→ What needs to be done: Copy out the final stretch of the listing: the line that contains "1. [1.8.3. Using" and all lines after it, exactly as they appear.

______

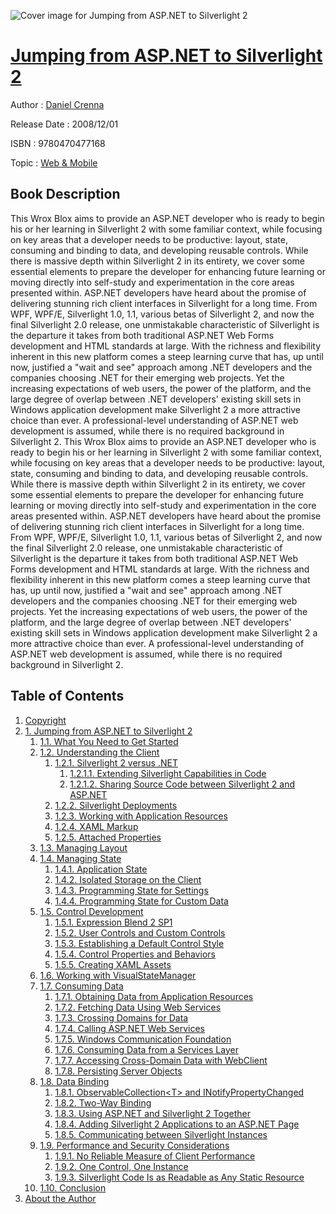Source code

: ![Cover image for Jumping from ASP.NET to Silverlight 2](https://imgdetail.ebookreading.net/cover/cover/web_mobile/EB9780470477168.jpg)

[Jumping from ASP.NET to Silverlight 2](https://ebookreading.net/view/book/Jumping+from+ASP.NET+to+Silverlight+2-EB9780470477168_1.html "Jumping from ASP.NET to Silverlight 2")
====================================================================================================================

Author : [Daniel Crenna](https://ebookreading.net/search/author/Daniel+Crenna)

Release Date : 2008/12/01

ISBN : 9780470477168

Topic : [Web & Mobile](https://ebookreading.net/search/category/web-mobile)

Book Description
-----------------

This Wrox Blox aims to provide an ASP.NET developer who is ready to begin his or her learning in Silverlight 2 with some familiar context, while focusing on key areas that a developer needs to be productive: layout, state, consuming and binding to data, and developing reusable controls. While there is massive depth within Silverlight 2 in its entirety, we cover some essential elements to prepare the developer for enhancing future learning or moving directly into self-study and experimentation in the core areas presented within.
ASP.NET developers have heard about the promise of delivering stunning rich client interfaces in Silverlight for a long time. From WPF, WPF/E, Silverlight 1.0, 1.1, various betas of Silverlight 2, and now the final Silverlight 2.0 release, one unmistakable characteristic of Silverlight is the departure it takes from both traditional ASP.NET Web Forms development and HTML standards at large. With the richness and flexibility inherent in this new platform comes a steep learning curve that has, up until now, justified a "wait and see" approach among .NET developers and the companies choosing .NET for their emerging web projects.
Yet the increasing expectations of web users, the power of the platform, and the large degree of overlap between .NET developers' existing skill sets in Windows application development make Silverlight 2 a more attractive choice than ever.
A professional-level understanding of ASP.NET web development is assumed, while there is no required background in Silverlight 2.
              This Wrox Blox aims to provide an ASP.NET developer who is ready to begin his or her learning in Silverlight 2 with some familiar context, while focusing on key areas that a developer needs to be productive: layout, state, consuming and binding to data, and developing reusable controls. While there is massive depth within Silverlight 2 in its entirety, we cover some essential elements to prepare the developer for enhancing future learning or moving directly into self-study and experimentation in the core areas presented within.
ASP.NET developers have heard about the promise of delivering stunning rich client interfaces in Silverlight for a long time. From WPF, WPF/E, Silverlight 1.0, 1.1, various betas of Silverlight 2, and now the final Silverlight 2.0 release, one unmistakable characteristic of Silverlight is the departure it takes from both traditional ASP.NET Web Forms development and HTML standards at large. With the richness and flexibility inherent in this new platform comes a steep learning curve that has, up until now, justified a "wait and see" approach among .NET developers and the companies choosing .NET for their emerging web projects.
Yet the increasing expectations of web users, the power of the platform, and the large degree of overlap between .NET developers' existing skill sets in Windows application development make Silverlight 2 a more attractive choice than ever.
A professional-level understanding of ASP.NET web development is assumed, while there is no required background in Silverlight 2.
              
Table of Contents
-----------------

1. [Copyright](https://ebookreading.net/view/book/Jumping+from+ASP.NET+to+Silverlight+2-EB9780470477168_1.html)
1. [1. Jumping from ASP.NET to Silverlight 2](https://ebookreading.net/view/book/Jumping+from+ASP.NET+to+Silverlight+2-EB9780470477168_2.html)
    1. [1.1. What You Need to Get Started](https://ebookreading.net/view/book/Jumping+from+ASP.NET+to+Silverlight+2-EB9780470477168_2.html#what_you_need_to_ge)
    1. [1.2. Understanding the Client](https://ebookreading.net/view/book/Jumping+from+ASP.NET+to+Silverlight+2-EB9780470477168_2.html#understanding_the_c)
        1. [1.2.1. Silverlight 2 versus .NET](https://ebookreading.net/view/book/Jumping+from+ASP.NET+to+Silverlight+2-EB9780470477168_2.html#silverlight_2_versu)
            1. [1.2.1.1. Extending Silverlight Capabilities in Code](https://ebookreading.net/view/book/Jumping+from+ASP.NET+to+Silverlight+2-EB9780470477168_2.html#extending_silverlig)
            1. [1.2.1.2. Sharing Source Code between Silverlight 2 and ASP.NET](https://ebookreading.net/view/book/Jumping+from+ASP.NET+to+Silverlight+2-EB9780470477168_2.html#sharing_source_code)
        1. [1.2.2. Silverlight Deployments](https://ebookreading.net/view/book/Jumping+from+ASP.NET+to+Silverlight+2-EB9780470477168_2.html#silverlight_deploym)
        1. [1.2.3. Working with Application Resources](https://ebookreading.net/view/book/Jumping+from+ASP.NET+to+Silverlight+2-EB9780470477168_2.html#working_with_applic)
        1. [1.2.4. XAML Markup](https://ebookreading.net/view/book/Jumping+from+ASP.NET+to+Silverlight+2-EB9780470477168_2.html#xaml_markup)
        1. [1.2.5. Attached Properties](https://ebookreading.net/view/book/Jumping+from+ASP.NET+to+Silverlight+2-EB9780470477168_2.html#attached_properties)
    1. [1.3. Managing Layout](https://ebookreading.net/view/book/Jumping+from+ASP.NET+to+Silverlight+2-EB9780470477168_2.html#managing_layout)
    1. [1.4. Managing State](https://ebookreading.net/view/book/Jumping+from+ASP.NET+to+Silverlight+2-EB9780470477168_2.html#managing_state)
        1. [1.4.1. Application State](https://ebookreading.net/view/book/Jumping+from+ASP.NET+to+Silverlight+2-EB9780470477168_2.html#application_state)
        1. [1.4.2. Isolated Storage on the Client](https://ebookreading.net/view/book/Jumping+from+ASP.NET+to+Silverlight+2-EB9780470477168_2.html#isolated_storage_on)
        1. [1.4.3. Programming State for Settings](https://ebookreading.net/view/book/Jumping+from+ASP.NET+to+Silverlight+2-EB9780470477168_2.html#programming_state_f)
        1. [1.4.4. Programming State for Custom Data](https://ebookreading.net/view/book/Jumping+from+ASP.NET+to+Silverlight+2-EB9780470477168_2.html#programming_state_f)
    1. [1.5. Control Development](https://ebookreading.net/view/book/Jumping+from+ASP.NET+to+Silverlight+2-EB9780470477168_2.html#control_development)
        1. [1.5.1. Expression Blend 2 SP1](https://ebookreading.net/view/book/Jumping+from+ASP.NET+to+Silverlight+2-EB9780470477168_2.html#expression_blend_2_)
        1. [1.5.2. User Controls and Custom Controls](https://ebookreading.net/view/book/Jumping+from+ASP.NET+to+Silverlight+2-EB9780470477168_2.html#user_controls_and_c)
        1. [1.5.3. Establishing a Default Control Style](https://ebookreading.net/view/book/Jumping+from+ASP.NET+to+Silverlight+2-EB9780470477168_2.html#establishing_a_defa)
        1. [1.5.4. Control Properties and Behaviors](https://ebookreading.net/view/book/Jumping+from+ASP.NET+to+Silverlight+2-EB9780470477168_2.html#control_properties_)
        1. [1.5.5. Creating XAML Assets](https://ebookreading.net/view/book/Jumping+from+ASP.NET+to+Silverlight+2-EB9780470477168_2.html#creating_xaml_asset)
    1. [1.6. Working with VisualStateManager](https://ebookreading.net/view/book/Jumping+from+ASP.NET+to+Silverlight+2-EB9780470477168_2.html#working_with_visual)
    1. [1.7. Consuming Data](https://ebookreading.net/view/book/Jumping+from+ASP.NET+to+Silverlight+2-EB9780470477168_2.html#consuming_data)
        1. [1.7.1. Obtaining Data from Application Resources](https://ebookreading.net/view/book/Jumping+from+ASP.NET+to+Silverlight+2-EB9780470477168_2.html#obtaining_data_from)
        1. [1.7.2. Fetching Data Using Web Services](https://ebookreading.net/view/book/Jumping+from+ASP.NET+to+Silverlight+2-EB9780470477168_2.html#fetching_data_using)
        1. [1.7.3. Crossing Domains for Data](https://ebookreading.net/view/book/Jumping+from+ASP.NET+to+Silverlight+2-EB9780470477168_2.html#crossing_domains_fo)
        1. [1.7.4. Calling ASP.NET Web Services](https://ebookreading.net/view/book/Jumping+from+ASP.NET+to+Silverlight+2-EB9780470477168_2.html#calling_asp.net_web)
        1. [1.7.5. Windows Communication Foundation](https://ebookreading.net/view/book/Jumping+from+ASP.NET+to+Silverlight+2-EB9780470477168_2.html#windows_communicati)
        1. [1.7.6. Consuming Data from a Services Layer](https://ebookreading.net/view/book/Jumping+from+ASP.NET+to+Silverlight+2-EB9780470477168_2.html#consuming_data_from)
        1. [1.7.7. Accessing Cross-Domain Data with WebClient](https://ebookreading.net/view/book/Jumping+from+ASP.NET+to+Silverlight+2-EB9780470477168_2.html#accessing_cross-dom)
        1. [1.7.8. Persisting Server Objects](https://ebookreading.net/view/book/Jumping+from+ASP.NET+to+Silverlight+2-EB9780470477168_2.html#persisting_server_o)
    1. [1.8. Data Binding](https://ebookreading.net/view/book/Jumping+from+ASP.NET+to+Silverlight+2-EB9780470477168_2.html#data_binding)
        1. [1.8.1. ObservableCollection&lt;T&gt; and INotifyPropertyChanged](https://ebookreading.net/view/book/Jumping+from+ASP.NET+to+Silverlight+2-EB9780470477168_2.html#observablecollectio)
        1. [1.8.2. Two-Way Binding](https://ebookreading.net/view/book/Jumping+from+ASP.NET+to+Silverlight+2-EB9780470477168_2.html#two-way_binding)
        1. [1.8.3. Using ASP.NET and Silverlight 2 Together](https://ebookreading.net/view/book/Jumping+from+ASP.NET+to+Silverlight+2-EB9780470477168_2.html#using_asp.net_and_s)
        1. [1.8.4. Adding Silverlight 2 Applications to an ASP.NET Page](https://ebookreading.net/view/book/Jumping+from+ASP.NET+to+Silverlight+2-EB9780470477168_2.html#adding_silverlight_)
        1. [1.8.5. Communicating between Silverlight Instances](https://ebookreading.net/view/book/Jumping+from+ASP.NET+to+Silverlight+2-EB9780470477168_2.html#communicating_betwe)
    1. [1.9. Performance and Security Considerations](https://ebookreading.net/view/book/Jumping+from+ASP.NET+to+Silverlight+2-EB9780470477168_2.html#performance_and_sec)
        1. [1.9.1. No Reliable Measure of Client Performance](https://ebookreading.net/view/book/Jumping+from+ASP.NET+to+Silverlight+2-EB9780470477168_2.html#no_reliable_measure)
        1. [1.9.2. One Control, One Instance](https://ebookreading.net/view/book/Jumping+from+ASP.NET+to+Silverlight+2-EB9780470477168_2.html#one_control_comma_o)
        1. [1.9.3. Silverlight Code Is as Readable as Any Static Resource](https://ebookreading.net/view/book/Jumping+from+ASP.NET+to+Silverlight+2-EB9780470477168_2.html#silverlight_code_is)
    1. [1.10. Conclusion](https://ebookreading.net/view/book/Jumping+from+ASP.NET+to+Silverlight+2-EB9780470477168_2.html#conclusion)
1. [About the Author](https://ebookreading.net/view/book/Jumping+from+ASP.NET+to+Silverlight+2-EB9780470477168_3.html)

______

→ Written answer:
        1. [1.8.3. Using ASP.NET and Silverlight 2 Together](https://ebookreading.net/view/book/Jumping+from+ASP.NET+to+Silverlight+2-EB9780470477168_2.html#using_asp.net_and_s)
        1. [1.8.4. Adding Silverlight 2 Applications to an ASP.NET Page](https://ebookreading.net/view/book/Jumping+from+ASP.NET+to+Silverlight+2-EB9780470477168_2.html#adding_silverlight_)
        1. [1.8.5. Communicating between Silverlight Instances](https://ebookreading.net/view/book/Jumping+from+ASP.NET+to+Silverlight+2-EB9780470477168_2.html#communicating_betwe)
    1. [1.9. Performance and Security Considerations](https://ebookreading.net/view/book/Jumping+from+ASP.NET+to+Silverlight+2-EB9780470477168_2.html#performance_and_sec)
        1. [1.9.1. No Reliable Measure of Client Performance](https://ebookreading.net/view/book/Jumping+from+ASP.NET+to+Silverlight+2-EB9780470477168_2.html#no_reliable_measure)
        1. [1.9.2. One Control, One Instance](https://ebookreading.net/view/book/Jumping+from+ASP.NET+to+Silverlight+2-EB9780470477168_2.html#one_control_comma_o)
        1. [1.9.3. Silverlight Code Is as Readable as Any Static Resource](https://ebookreading.net/view/book/Jumping+from+ASP.NET+to+Silverlight+2-EB9780470477168_2.html#silverlight_code_is)
    1. [1.10. Conclusion](https://ebookreading.net/view/book/Jumping+from+ASP.NET+to+Silverlight+2-EB9780470477168_2.html#conclusion)
1. [About the Author](https://ebookreading.net/view/book/Jumping+from+ASP.NET+to+Silverlight+2-EB9780470477168_3.html)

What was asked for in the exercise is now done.